Poppies ruling is taking a liberty

Alex Gillies, by email

The eleventh of the eleventh is Remembrance Day for the majority of UK citizens and celebrated all over the world, including many European countries as a thank you for their liberty.

What a liberty.

Fifa are banning the wearing of the poppy on the shirts of Scotland and England in their World Cup qualifier on that very day, as they find it political.

My uncle lies in Belgium, paying the ultimate sacrifice aged 20 for liberty. I’m sick of the erosion of the liberties of British citizens in everything that we stand proud for.

So let us all have our liberty, free from all political interference and religious bigotry that is sweeping across the UK from every part of the globe.

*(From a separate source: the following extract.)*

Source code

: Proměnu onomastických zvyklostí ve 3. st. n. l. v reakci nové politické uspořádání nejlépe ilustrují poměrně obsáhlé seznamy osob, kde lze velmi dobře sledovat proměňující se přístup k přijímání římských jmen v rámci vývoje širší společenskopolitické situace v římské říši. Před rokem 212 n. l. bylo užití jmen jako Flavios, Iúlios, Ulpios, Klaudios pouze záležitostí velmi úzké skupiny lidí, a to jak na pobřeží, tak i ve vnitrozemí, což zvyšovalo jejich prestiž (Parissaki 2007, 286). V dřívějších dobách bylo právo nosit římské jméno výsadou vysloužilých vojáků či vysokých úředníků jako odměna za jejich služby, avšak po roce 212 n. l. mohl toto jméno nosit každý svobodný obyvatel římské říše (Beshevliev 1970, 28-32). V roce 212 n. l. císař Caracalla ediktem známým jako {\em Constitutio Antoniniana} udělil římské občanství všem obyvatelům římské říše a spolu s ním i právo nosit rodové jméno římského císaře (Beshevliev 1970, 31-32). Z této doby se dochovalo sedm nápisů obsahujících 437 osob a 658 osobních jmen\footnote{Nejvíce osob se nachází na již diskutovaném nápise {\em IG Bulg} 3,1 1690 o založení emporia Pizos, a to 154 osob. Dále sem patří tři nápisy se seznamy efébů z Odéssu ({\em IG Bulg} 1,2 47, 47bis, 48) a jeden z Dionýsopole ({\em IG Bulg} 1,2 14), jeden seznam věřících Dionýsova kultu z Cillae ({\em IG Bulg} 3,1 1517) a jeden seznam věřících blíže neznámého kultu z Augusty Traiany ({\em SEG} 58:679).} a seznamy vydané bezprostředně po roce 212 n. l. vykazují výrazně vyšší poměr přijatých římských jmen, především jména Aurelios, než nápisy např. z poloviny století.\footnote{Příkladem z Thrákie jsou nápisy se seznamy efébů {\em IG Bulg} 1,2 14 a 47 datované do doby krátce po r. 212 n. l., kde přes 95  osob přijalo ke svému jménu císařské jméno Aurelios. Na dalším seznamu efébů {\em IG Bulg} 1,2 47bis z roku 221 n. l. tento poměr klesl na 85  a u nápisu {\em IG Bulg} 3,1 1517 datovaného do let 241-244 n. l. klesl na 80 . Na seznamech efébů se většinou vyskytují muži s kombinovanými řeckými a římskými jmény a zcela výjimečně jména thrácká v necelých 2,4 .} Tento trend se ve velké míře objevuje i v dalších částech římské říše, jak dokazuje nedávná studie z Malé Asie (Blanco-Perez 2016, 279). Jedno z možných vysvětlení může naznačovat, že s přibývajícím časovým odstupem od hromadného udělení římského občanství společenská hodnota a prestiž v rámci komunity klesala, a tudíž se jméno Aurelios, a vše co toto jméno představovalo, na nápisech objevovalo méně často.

Dismay over lack of ambition on transport

Thomas Harvey, Ilkley

Like many across the city, I was offended and dismayed by Councillor Lewis’ recent comments regarding Leeds’ lack of transport problems. The fact that a person in such high office can be so out of touch with those whom he is meant to represent is astounding, and this attitude, one that is seemingly reflected by others around him, is potentially damaging our city and its future prosperity.

I’m extremely disappointed to hear of the proposed intentions of Leeds City Council to spend the ring-fenced trolleybus money on various smaller projects. The patchwork approach provides minimal, short-term benefit and the city is now at a stage where it absolutely must push for something more significant and end the reliance on monopolised bus routes and our clogged road network. Whether or not Leeds actually does fair better when it comes to arbitrary congestion figures and average commute times, Mr Lewis surely cannot deny that the benefits of a metro system would be far reaching, attracting new investment, dramatically improving journey times and the ability to reach different areas of the city.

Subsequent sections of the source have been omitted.